Mgr daemon handles every pg_stats about 8-9 sec

.............. pg_stats message is wating some time due to full queue of throttle-mgr_mon_bytes ...........
2023-09-01T11:25:23.998+0000 7f4562307700 1 --2- [v2:xxxxxx:6800/876123119,v1:xxxxxx:6801/876123119] >> [v2:yyyyyy:6846/4170787396,v1:yyyyyy:6850/4170787396] conn(0x55cba072bc00 0x55cbd5fce300 secure :-1 s=THROTTLE_BYTES pgs=97907 cs=0 l=1 rev1=1 rx=0x55cbc275f620 tx=0x55cc55c28de0).throttle_bytes wants 140834 bytes from policy throttler 2147466527/2147483648 failed, just wait.
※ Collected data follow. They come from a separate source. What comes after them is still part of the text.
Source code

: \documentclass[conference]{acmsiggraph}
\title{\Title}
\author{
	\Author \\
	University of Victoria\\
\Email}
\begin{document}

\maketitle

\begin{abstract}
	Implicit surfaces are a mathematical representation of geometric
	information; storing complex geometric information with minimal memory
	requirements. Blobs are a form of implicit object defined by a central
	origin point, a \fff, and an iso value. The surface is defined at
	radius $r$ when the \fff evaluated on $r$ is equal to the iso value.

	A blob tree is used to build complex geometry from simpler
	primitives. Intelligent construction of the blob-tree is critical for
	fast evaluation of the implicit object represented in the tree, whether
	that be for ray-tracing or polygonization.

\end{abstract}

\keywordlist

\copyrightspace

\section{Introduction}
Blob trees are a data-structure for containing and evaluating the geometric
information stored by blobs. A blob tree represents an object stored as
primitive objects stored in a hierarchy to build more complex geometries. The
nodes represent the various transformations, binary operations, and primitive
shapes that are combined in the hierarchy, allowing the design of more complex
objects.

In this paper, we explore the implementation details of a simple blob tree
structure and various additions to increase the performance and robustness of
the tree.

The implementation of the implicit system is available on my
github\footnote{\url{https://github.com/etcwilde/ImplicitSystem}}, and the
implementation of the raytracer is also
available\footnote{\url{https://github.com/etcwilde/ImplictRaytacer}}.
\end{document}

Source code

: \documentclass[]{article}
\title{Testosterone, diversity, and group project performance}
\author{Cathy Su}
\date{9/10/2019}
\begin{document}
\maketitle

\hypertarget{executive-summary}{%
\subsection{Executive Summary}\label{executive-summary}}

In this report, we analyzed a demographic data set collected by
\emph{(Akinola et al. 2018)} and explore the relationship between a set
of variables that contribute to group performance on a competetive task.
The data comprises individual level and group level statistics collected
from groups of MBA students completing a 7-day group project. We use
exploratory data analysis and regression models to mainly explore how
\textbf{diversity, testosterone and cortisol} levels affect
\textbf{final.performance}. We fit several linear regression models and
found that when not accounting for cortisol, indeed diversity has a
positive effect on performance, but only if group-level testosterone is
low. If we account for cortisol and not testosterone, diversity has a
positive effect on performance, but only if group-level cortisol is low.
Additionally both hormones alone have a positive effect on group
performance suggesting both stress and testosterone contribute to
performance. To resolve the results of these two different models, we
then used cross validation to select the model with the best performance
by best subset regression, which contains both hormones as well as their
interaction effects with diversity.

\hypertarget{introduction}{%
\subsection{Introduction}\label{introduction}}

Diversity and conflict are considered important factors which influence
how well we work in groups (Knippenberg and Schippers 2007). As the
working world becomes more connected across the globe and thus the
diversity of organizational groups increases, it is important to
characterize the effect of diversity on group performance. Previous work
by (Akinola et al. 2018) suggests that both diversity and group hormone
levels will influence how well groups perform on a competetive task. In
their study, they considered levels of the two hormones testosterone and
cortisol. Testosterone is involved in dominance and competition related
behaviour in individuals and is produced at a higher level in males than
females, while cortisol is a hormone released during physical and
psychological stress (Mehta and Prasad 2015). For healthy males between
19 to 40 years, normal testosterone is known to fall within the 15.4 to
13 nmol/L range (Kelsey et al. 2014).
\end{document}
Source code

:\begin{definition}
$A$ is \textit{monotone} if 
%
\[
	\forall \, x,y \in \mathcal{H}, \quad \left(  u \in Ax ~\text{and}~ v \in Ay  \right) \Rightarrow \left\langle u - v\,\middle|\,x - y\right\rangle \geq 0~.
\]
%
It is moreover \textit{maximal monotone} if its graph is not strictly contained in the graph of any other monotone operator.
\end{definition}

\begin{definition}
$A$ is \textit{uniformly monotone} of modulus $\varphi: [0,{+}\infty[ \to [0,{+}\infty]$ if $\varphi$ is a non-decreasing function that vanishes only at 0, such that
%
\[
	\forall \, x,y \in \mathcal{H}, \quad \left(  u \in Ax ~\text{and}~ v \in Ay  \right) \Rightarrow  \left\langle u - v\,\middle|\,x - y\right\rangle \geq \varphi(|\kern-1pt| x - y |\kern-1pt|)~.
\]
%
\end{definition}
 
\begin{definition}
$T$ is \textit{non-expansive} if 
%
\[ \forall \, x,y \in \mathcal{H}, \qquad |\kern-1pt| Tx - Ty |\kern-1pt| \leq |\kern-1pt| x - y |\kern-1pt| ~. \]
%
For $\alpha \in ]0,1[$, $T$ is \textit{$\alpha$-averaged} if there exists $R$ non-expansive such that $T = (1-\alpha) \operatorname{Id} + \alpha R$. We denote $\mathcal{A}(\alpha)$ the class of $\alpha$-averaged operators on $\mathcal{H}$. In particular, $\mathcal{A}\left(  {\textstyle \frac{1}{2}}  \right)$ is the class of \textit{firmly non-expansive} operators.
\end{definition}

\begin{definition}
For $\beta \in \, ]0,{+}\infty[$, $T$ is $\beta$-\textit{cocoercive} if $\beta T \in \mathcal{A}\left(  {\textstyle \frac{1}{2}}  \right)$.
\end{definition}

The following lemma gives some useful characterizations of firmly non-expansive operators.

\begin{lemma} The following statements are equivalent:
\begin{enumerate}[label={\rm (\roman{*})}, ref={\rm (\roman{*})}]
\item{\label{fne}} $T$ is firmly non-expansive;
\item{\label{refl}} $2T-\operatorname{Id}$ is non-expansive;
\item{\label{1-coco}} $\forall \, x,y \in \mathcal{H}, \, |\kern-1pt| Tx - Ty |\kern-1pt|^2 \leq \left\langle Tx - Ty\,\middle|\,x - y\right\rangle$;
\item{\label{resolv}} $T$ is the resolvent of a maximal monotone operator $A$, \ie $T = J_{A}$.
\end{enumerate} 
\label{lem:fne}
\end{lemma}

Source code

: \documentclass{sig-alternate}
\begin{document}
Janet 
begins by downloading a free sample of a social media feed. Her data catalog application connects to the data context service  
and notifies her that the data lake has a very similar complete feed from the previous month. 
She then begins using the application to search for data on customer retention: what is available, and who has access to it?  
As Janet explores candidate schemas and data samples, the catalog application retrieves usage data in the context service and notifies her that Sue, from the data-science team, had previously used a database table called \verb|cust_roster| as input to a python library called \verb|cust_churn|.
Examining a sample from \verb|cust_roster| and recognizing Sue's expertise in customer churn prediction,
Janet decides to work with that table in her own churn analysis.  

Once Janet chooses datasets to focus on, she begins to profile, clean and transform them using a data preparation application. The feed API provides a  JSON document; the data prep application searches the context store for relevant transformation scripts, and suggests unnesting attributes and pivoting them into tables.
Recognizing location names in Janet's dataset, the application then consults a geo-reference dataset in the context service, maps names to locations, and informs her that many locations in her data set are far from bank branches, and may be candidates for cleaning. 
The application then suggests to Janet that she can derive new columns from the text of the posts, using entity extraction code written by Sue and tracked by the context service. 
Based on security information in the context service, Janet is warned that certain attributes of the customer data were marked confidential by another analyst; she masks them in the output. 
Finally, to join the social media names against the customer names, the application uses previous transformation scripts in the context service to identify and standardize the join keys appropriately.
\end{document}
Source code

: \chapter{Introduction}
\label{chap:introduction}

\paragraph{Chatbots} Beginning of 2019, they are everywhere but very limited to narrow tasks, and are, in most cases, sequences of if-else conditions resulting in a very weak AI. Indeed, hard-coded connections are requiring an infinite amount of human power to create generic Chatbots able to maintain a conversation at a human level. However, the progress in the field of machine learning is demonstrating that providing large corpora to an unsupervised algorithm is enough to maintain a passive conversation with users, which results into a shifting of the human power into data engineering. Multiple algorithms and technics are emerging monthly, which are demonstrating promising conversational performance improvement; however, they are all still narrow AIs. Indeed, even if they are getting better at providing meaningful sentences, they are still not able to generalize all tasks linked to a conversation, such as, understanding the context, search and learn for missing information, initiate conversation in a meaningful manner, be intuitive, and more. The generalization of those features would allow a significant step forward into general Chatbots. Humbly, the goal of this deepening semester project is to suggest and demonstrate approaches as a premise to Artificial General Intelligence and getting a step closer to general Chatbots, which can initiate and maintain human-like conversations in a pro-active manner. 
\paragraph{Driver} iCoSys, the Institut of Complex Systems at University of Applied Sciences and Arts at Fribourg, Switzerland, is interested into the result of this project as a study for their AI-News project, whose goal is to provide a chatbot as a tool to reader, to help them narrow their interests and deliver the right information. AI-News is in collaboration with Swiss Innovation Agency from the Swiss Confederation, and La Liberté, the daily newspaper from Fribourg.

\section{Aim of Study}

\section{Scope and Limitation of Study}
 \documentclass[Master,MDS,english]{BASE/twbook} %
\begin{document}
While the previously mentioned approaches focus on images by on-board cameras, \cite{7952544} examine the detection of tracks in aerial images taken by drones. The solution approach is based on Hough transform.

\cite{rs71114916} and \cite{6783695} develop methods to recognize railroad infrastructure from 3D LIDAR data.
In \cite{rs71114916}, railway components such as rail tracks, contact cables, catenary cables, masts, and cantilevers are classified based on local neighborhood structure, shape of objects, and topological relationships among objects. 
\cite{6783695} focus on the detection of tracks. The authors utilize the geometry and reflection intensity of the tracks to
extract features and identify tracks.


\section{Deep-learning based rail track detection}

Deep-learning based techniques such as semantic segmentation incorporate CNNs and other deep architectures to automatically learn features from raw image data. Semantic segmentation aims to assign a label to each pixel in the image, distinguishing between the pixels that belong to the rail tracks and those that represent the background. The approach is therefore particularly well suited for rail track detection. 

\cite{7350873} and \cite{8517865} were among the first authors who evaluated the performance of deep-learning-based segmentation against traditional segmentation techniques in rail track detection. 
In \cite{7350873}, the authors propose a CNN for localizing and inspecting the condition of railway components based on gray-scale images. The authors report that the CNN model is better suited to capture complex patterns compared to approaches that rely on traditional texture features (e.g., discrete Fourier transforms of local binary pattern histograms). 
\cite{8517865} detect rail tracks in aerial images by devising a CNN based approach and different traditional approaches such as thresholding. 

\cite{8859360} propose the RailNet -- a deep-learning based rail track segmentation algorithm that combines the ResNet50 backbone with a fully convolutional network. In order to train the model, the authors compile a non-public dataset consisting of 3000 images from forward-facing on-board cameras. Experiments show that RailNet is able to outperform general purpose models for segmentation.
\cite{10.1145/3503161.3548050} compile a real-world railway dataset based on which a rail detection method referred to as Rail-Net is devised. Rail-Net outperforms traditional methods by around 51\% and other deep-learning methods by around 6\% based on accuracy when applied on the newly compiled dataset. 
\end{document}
2023-09-01T11:25:24.006+0000 7f4562307700 1 --2- [v2:xxxxxx:6800/876123119,v1:xxxxxx:6801/876123119] >> [v2:yyyyyy:6846/4170787396,v1:yyyyyy:6850/4170787396] conn(0x55cba072bc00 0x55cbd5fce300 secure :-1 s=THROTTLE_BYTES pgs=97907 cs=0 l=1 rev1=1 rx=0x55cbc275f620 tx=0x55cc55c28de0).throttle_bytes wants 140834 bytes from policy throttler 2147466527/2147483648 failed, just wait.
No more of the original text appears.